I find this often neglected tib/fib joint to be the “key lesion” in many lower extremity disorders. Optimal “stirrup spring system” functioning demands that both ends of the tibia and fibula (proximal and distal) maintain smooth cephalad and caudal movements (Fig. 5). If working properly, the tib/fib articulations should perform as magnificent shock absorbers with their actions enhanced by tibialis anterior and peroneus longus and kept in sync by a resilient but tough interosseous membrane.
Some cavus feet (particularly those with claw toes) do not respond well to manual therapy. Fortunately, Dr. Smith’s foot did regain flexibility as the muscles of the lateral fascial compartment were separated. Once myofascial flexibility improved, rear and forefoot joint mobilization routines helped restore glide to the rigid tarsal bones (navicular, cuboid and cuneiforms) and the talocalcaneal joint. Although this myofascial/joint mob protocol flattened some of the concavity in her arch, it quickly became apparent that most of Dr. Smith’s foot rigidity was coming from a severely fixated tibiofibular (ankle) joint.

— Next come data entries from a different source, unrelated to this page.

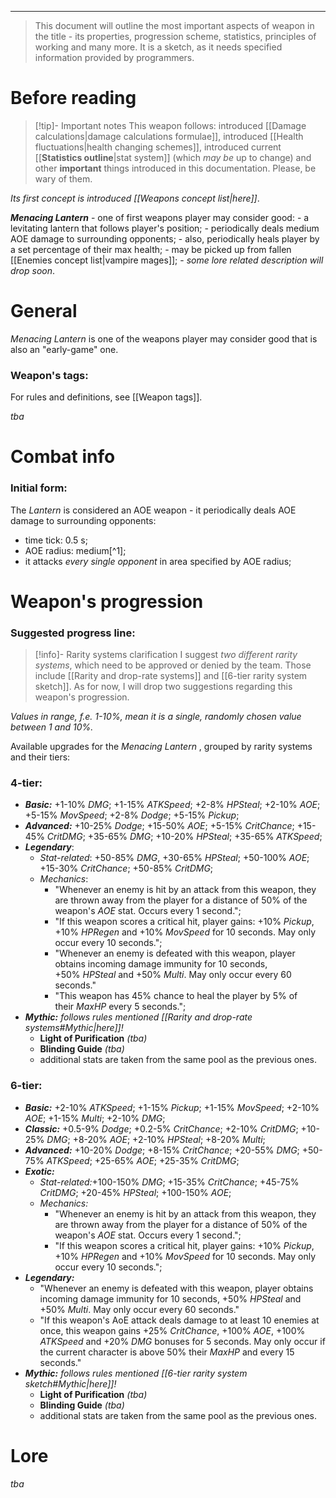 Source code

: ___

>This document will outline the most important aspects of weapon in the title - its properties, progression scheme, statistics, principles of working and many more. It is a sketch, as it needs specified information provided by programmers.

# Before reading

>[!tip]- Important notes
>This weapon follows: introduced [[Damage calculations|damage calculations formulae]], introduced [[Health fluctuations|health changing schemes]], introduced current [[__Statistics outline__|stat system]] (which *may be* up to change) and other **important** things introduced in this documentation. Please, be wary of them.

*Its first concept is introduced [[Weapons concept list|here]]*.

 ***Menacing Lantern*** - one of first weapons player may consider good:
	- a levitating lantern that follows player's position;
	- periodically deals medium AOE damage to surrounding opponents;
	- also, periodically heals player by a set percentage of their max health;
	- may be picked up from fallen [[Enemies concept list|vampire mages]];
	- *some lore related description will drop soon*.
# General

*Menacing Lantern* is one of the weapons player may consider good that is also an "early-game" one.

### Weapon's tags:

For rules and definitions, see [[Weapon tags]].

*tba*
# Combat info

### Initial form:

The *Lantern* is considered an AOE weapon - it periodically deals AOE damage to surrounding opponents:
- time tick: 0.5 s;
- AOE radius: medium[^1];
- it attacks *every single opponent* in area specified by AOE radius;

# Weapon's progression

### Suggested progress line:

>[!info]- Rarity systems clarification
>I suggest *two different rarity systems*, which need to be approved or denied by the team. Those include [[Rarity and drop-rate systems]] and [[6-tier rarity system sketch]]. As for now, I will drop two suggestions regarding this weapon's progression.

*Values in range, f.e. 1-10%, mean it is a single, randomly chosen value between 1 and 10%.*

Available upgrades for the *Menacing Lantern* , grouped by rarity systems and their tiers:
### 4-tier:

- ***Basic:*** +1-10% *DMG*; +1-15% *ATKSpeed*; +2-8% *HPSteal*; +2-10% *AOE*; +5-15% *MovSpeed*; +2-8% *Dodge*; +5-15% *Pickup*;
- ***Advanced:*** +10-25% *Dodge*; +15-50% *AOE*; +5-15% *CritChance*; +15-45% *CritDMG*; +35-65% *DMG*;  +10-20% *HPSteal*; +35-65% *ATKSpeed*;
- ***Legendary***: 
	- *Stat-related*: +50-85% *DMG*, +30-65% *HPSteal*; +50-100% *AOE*; +15-30% *CritChance*; +50-85% *CritDMG*; 
	- *Mechanics*: 
		- "Whenever an enemy is hit by an attack from this weapon, they are thrown away from the player for a distance of 50% of the weapon's _AOE_ stat. Occurs every 1 second.";
		- "If this weapon scores a critical hit, player gains: +10% _Pickup_, +10% _HPRegen_ and +10% _MovSpeed_ for 10 seconds. May only occur every 10 seconds."; 
		- "Whenever an enemy is defeated with this weapon, player obtains incoming damage immunity for 10 seconds, +50% _HPSteal_ and +50% _Multi_. May only occur every 60 seconds."
		- "This weapon has 45% chance to heal the player by 5% of their _MaxHP_ every 5 seconds.";
- ***Mythic:*** *follows rules mentioned [[Rarity and drop-rate systems#Mythic|here]]!*
	- **Light of Purification** *(tba)*
	- **Blinding Guide** *(tba)*
	- additional stats are taken from the same pool as the previous ones.

### 6-tier:

- ***Basic:*** +2-10% *ATKSpeed*; +1-15% *Pickup*; +1-15% *MovSpeed*; +2-10% *AOE*; +1-15% *Multi*; +2-10% *DMG*;
- ***Classic:*** +0.5-9% *Dodge*; +0.2-5% *CritChance*; +2-10% *CritDMG*; +10-25% *DMG*; +8-20% *AOE*; +2-10% *HPSteal*; +8-20% *Multi*;
- ***Advanced:*** +10-20% *Dodge*; +8-15% *CritChance*; +20-55% *DMG*; +50-75% *ATKSpeed*; +25-65% *AOE*; +25-35% *CritDMG*; 
- ***Exotic:***
	- *Stat-related:*+100-150% *DMG*; +15-35% *CritChance*; +45-75% *CritDMG*; +20-45% *HPSteal*; +100-150% *AOE*;
	- *Mechanics:*
		- "Whenever an enemy is hit by an attack from this weapon, they are thrown away from the player for a distance of 50% of the weapon's _AOE_ stat. Occurs every 1 second.";
		- "If this weapon scores a critical hit, player gains: +10% _Pickup_, +10% _HPRegen_ and +10% _MovSpeed_ for 10 seconds. May only occur every 10 seconds."; 
- ***Legendary:***
	- "Whenever an enemy is defeated with this weapon, player obtains incoming damage immunity for 10 seconds, +50% _HPSteal_ and +50% _Multi_. May only occur every 60 seconds."
	- "If this weapon's AoE attack deals damage to at least 10 enemies at once, this weapon gains +25% *CritChance*, +100% *AOE*, +100% *ATKSpeed* and +20% *DMG* bonuses for 5 seconds. May only occur if the current character is above 50% their *MaxHP* and every 15 seconds."
- ***Mythic:*** *follows rules mentioned [[6-tier rarity system sketch#Mythic|here]]!*
	- **Light of Purification** *(tba)*
	- **Blinding Guide** *(tba)*
	- additional stats are taken from the same pool as the previous ones.


# Lore

*tba*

The “Figure 8” plantar and dorsi flexion technique shown in Fig. 6 was successful in loosening fibrotic ankle ligaments and articular cartilages which improved anterior/posterior and superior/inferior glide, but the distal fibular shaft was resistant. Searching for the restriction, I moved up to the proximal fibular head and tested for A/P glide there. Bingo! Finally, the “main event” likely responsible for months of mysterious lateral knee pain Dr. Smith had been experiencing was exposed.
With the knee flexed, my fingers and thumb were unable to budge the fibula in an anterior direction and any attempt to pressure it back into place replicated the intense pain Dr. Smith identified as the source of his problem.

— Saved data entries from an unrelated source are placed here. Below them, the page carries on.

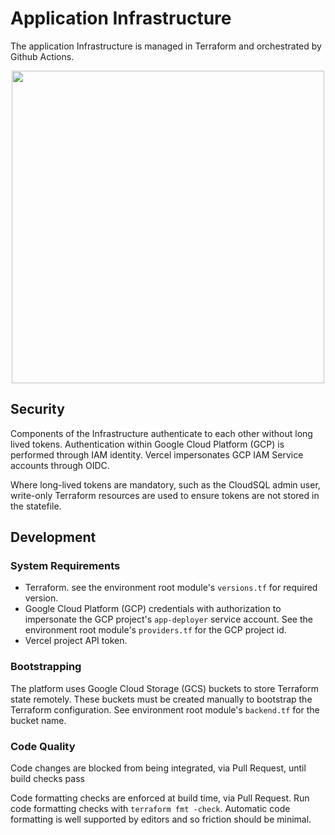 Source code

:# Application Infrastructure
The application Infrastructure is managed in Terraform and orchestrated by Github Actions.
<p align="center"><img src="https://github.com/user-attachments/assets/a811d20c-0d0c-4768-b7b9-ec5048966113"  height="500px" /></p>

## Security
Components of the Infrastructure authenticate to each other without long lived tokens. Authentication within Google Cloud Platform (GCP) is performed through IAM identity. Vercel impersonates GCP IAM Service accounts through OIDC.

Where long-lived tokens are mandatory, such as the CloudSQL admin user, write-only Terraform resources are used to ensure tokens are not stored in the statefile.
## Development
### System Requirements
* Terraform. see the environment root module's `versions.tf` for required version.
* Google Cloud Platform (GCP) credentials with authorization to  impersonate the GCP project's `app-deployer` service account. See the environment root module's `providers.tf` for the GCP project id.
* Vercel project API token.

### Bootstrapping
The platform uses Google Cloud Storage (GCS) buckets to store Terraform state remotely. These buckets must be created manually to bootstrap the Terraform configuration. See environment root module's `backend.tf` for the bucket name.

### Code Quality
Code changes are blocked from being integrated, via Pull Request, until build checks pass

Code formatting checks are enforced at build time, via Pull Request. Run code formatting checks with `terraform fmt -check`. Automatic code formatting is well supported by editors and so friction should be minimal. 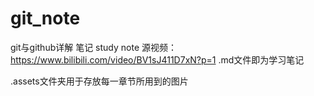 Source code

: # git_note
git与github详解 笔记 study note 源视频：https://www.bilibili.com/video/BV1sJ411D7xN?p=1
.md文件即为学习笔记  

.assets文件夹用于存放每一章节所用到的图片  

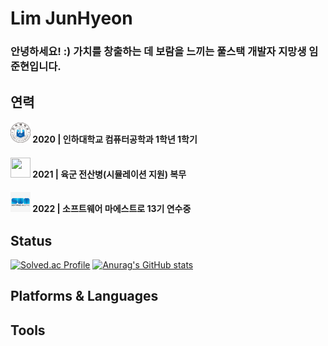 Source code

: # Lim JunHyeon

### 안녕하세요! :) 가치를 창출하는 데 보람을 느끼는 풀스택 개발자 지망생 임준현입니다.


## 연력
#### <img src="./images/inha.svg" width="32" height="32" /> 2020 | 인하대학교 컴퓨터공학과 1학년 1학기
#### <img src="./images/inha.jpeg" width="32" height="32" /> 2021 | 육군 전산병(시뮬레이션 지원) 복무
#### <img src="./images/swm.jpeg" width="32" height="32" /> 2022 | 소프트웨어 마에스트로 13기 연수중

## Status
[![Solved.ac Profile](http://mazassumnida.wtf/api/v2/generate_badge?boj=wnsgus821)](https://solved.ac/wnsgus821/)
[![Anurag's GitHub stats](https://github-readme-stats.vercel.app/api?username=AimHigher77)](https://github.com/anuraghazra/github-readme-stats)



## Platforms & Languages


## Tools
<!---
AimHigher77/AimHigher77 is a ✨ special ✨ repository because its `README.md` (this file) appears on your GitHub profile.
You can click the Preview link to take a look at your changes.
--->
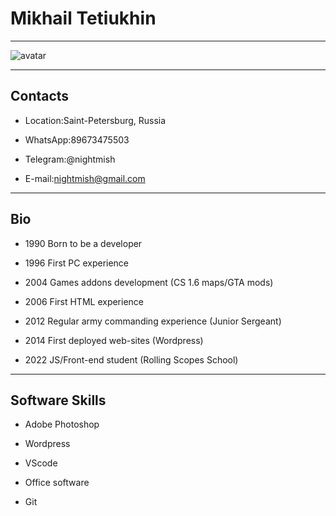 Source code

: # Mikhail Tetiukhin #

*****

![avatar](https://i.ibb.co/JtVDr3V/myphoto.jpg)

*****

## Contacts ##

* Location:Saint-Petersburg, Russia

* WhatsApp:89673475503

* Telegram:@nightmish

* E-mail:nightmish@gmail.com

*****

## Bio ##

* 1990 Born to be a developer

* 1996 First PC experience

* 2004 Games addons development (CS 1.6 maps/GTA mods)

* 2006 First HTML experience

* 2012 Regular army commanding experience (Junior Sergeant)

* 2014 First deployed web-sites (Wordpress)

* 2022 JS/Front-end student (Rolling Scopes School)

*****

## Software Skills ##

* Adobe Photoshop

* Wordpress

* VScode

* Office software

* Git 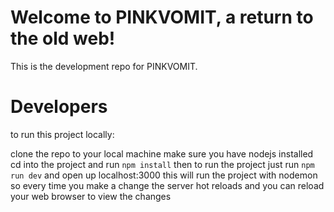 # Welcome to PINKVOMIT, a return to the old web!

This is the development repo for PINKVOMIT.

# Developers

to run this project locally:

clone the repo to your local machine
make sure you have nodejs installed
cd into the project and run `npm install`
then to run the project just run `npm run dev` and open up localhost:3000
this will run the project with nodemon so every time you make a change the server hot reloads and you can reload your web browser to view the changes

Runners like Dr. Smith share a high risk for hamstring injuries with the most commonly torn of the group the biceps femoris. When asked about past hamstring problems, Smith related that she had suffered a chronic pull a year before the knee began to flare. Therefore, with each step, the injury-shortened biceps femoris tugged on the fibular head causing chronic repetitive microtrauma at the tib/fib articulation.
In time, the fibula became posteriorly fixated on the tibia causing joint play loss and lateral knee pain. By applying the simple contract/relax technique shown in, we were finally able to establish normal movement to the fixated tib/fib articulation thereby resolving his painful condition. (Fig. 7)

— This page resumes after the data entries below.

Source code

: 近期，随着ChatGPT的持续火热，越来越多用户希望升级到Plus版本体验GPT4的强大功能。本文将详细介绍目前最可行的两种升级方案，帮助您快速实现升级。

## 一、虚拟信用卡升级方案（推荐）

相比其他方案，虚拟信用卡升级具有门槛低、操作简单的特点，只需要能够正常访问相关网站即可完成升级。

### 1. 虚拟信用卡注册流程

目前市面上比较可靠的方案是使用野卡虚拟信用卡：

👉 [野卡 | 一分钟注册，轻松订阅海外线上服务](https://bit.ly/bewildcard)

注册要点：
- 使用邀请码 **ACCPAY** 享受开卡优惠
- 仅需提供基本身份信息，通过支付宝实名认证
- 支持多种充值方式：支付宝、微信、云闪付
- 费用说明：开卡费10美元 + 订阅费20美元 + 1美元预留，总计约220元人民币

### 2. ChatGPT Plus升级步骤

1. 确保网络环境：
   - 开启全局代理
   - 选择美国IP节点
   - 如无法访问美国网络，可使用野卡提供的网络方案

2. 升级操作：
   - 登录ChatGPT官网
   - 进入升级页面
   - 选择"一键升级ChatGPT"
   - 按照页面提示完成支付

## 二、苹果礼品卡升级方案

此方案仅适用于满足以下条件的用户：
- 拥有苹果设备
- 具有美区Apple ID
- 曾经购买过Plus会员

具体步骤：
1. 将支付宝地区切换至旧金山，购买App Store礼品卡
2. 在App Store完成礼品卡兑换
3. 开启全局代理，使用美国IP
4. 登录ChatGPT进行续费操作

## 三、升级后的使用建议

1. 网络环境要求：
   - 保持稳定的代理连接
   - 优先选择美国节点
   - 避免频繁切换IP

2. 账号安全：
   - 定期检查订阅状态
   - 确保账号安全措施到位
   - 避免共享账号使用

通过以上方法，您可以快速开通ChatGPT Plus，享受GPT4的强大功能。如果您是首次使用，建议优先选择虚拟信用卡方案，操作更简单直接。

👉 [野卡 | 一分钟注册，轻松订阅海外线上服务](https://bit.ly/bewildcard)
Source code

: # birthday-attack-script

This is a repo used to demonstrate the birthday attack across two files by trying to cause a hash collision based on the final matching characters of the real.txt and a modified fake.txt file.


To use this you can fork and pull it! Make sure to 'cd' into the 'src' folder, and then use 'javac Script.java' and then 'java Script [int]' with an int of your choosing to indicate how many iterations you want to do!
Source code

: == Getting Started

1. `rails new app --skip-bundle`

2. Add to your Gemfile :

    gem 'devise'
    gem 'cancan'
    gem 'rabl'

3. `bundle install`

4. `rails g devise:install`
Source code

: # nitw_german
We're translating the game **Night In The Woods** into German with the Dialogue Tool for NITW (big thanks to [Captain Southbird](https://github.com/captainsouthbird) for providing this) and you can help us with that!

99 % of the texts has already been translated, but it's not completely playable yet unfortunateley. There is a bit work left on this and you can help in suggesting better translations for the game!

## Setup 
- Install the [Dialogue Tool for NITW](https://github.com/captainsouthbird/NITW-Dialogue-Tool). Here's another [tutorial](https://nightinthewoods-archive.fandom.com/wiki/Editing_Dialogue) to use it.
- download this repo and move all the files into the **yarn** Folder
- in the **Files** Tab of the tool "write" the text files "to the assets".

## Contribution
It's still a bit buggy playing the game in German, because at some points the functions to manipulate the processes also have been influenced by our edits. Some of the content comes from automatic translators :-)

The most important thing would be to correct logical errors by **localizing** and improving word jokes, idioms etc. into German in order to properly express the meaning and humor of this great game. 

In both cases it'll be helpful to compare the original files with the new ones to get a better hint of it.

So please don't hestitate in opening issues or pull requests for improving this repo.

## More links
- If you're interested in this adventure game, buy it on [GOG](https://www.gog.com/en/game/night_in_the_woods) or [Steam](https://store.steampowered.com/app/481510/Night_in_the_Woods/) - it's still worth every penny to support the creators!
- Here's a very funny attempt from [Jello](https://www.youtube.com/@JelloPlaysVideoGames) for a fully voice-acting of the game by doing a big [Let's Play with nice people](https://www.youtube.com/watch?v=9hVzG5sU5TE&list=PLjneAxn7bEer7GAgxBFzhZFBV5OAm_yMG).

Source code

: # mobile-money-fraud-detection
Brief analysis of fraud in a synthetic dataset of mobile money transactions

As with many conventional protocols, stepping outside the box provided that important distinction to Dr. Smith’s recovery – relying more on accurate identification and restoration of the functional biomechanical deficits in the entire kinetic chain rather than focusing on a specific injured tissue. Incorporating myofascial and skeletal mobilizations to Dr. Smith’s foot, ankle, proximal fibular head, hip and pelvis proved the “key” factors allowing her return to normal running and biking activities.
- Fairclough J, Hayashi K, Toumi H, et al. Is iliotibial band syndrome really a friction syndrome?Journal of Science and Medicine in Sport, April 2007;10(2):74-6.
- Orchard JW, Fricker PA, Abud AT, et al. Biomechanics of iliotibial band friction syndrome in runners. American Journal of Sports Med, 1996;24:375-9.
- Hamill J, Miller R, Noehren B, Davis I. A prospective study of iliotibial band strain in runners. Clinical Biomechanics, 2008;23:1018-25.
- Clement DB, Taunton JE, Smart GW, et al. A survey of overuse running injuries. Physical Sports Medicine, 1981;9:47-58.
- Schwellnus M, Mackintosh L, Mee J. Deep transverse frictions in the treatment of iliotibial band friction syndrome in athletes: a clinical trial. Physiotherapy, 1992;78(8):564-9.
- Ellis R, Hing W, Reid D. Iliotibial band friction syndrome – a systematic review.Manual Therapy, 2007;12:200-8.